Angela Merkel soutiendra Nicolas Sarkozy dans ses meetings de campagne. Mais c'est de son prédécesseur social-démocrate, Gerhard Schröder, que le président s'est inspiré pour soumettre aux Français une dernière série de réformes douloureuses pour restaurer la compétitivité de l'économie française, en particulier la fameuse TVA sociale. "Du point de vue des remises en ordre nécessaires, on est naturellement fasciné, côté français, par tout ce que les Allemands ont réalisé au cours des dernières années et qui leur permet maintenant d'avoir une situation nettement plus solide que nous", observe René Lasserre, directeur du Centre d'information et de recherche sur l'Allemagne contemporaine (Cirac).
"On a beaucoup à apprendre des Allemands, admet Marcel Grignard, secrétaire général adjoint de la CFDT. Mais, pour autant, il n'y a pas de modèle parfait et l'Allemagne a des côtés critiquables, le tableau n'est pas tout blanc ou tout noir". "Le modèle social allemand a beaucoup de trous", ajoute le syndicaliste, évoquant une couverture sociale inégale et un nombre de salariés pauvres "très élevé et très inquiétant". Il n'existe pas de salaire minimum en Allemagne.
Le gouvernement met en avant l'idée d'un échange de bonnes pratiques avec Berlin.
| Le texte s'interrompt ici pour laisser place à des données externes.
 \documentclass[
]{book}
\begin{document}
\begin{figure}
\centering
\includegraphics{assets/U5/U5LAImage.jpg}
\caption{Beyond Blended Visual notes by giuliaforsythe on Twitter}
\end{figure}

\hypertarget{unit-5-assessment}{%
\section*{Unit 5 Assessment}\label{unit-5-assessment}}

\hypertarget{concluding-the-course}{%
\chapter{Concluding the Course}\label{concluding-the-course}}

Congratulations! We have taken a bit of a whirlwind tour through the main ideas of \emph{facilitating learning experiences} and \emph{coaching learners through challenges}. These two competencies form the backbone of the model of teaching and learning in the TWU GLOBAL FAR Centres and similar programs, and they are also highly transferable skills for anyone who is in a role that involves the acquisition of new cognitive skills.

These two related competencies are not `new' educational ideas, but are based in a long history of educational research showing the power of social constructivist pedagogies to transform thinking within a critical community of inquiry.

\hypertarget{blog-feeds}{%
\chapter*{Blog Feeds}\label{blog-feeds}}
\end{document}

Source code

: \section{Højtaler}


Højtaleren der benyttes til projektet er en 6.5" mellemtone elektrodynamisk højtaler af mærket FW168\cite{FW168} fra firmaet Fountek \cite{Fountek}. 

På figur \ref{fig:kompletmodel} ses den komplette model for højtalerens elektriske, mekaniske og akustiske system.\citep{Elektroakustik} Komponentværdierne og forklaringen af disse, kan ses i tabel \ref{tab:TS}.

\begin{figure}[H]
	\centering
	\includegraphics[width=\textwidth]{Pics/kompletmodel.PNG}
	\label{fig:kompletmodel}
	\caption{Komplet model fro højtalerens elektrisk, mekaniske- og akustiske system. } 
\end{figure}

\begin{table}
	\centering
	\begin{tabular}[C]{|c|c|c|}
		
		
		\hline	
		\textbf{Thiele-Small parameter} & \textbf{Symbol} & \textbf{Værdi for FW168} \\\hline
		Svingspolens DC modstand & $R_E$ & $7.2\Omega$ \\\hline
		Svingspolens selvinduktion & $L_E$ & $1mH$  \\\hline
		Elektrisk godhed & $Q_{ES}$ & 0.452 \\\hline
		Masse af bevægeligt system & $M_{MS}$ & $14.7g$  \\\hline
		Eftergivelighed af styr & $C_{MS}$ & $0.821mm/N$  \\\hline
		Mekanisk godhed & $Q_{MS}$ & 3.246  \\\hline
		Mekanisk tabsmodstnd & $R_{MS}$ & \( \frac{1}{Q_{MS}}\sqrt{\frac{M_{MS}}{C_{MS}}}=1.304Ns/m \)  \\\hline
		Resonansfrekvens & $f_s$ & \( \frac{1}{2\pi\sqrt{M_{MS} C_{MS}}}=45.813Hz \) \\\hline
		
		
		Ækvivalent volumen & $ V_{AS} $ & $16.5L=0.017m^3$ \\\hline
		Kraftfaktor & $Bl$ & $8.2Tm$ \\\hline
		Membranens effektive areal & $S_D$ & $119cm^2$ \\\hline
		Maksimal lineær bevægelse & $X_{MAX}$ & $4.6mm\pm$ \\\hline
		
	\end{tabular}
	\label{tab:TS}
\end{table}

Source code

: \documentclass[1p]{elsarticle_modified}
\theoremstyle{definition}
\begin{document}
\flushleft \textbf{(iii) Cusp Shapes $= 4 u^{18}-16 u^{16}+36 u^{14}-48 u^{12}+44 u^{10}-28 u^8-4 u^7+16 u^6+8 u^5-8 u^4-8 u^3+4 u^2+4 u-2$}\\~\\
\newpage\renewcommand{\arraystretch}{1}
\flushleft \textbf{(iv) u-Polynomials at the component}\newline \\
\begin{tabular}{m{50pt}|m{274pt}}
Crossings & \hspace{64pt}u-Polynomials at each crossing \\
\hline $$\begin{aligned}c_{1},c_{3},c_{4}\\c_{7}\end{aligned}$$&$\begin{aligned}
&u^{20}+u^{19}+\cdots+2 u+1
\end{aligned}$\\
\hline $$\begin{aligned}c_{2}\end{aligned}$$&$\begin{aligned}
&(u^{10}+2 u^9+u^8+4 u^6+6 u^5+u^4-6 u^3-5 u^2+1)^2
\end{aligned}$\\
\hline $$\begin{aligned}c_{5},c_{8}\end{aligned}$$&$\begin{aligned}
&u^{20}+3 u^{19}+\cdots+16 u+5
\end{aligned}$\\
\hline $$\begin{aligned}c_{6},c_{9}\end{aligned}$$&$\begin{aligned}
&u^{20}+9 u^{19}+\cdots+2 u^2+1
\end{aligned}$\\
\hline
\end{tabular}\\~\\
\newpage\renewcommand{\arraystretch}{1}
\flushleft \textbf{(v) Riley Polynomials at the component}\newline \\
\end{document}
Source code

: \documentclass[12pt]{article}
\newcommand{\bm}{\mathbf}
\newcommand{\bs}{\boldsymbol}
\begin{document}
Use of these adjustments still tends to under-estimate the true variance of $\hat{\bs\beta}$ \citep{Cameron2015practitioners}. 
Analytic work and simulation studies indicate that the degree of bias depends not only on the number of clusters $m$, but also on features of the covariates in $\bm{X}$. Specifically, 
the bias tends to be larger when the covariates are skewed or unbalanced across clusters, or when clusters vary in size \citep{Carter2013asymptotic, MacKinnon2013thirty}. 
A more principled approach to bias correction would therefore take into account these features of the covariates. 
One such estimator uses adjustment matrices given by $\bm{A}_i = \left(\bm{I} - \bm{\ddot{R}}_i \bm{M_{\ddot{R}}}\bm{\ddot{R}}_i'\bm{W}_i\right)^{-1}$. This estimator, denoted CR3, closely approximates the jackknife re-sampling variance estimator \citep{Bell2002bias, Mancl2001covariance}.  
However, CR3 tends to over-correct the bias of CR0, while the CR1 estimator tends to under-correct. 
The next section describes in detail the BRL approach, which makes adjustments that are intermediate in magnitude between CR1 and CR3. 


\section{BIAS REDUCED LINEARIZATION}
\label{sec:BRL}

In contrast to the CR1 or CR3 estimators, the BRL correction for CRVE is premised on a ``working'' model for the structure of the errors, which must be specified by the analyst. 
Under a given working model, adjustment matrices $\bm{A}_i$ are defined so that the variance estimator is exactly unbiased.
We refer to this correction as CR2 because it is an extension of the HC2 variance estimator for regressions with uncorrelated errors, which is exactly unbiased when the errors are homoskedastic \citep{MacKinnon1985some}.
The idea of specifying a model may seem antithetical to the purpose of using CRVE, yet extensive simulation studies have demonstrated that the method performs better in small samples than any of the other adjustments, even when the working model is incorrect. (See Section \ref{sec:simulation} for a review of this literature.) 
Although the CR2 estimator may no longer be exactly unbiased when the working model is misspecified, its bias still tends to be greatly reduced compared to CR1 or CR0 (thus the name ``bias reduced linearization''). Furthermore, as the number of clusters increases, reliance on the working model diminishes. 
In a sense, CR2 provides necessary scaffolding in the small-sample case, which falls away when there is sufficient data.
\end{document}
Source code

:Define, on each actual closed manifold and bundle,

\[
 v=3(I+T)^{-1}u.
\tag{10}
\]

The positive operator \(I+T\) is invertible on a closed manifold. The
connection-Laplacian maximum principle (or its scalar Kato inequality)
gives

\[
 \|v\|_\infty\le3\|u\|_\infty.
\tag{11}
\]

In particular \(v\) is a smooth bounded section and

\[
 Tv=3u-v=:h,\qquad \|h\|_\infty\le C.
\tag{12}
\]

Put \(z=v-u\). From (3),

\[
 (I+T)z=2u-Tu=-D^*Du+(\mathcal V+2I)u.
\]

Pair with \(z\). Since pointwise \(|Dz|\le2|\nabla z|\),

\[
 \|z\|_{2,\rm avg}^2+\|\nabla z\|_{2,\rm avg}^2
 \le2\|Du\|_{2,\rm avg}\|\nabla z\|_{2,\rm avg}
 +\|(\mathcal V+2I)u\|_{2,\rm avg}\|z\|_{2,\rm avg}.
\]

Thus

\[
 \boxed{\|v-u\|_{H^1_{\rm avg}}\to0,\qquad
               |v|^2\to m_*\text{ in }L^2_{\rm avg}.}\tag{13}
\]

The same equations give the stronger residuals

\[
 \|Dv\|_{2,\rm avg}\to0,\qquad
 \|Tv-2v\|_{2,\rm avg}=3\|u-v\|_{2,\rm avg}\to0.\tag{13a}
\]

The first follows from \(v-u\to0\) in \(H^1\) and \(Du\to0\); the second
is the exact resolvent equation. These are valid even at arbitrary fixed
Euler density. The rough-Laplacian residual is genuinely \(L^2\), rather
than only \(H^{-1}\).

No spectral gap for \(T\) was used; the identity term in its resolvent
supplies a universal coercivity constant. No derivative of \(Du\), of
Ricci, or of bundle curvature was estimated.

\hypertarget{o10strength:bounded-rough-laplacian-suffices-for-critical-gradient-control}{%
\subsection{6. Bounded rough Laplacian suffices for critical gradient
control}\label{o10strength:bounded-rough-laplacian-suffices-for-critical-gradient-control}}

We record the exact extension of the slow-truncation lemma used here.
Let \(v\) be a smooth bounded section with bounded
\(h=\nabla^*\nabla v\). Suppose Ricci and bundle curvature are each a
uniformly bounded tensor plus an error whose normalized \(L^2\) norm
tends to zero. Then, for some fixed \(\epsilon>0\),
Les Allemands pourraient par exemple s'inspirer de la politique familiale de la France, qui lui permet d'avoir pour les décennies à venir une démographie beaucoup plus favorable, note-t-on à Paris. Les données économiques françaises et allemandes ne sont pas si différentes, relève de son côté Thomas Klau, de l'European Council on Foreign Relations. "Alors pourquoi l'Allemagne est-elle souvent apparue comme un pays plus compétitif ?" L'Allemagne a su engager des réformes "extrêmement douloureuses" avec une "relative facilité", explique-t-il, et l'un de ses atouts majeurs réside dans son riche réseau de PME exportatrices de produits réputés fiables.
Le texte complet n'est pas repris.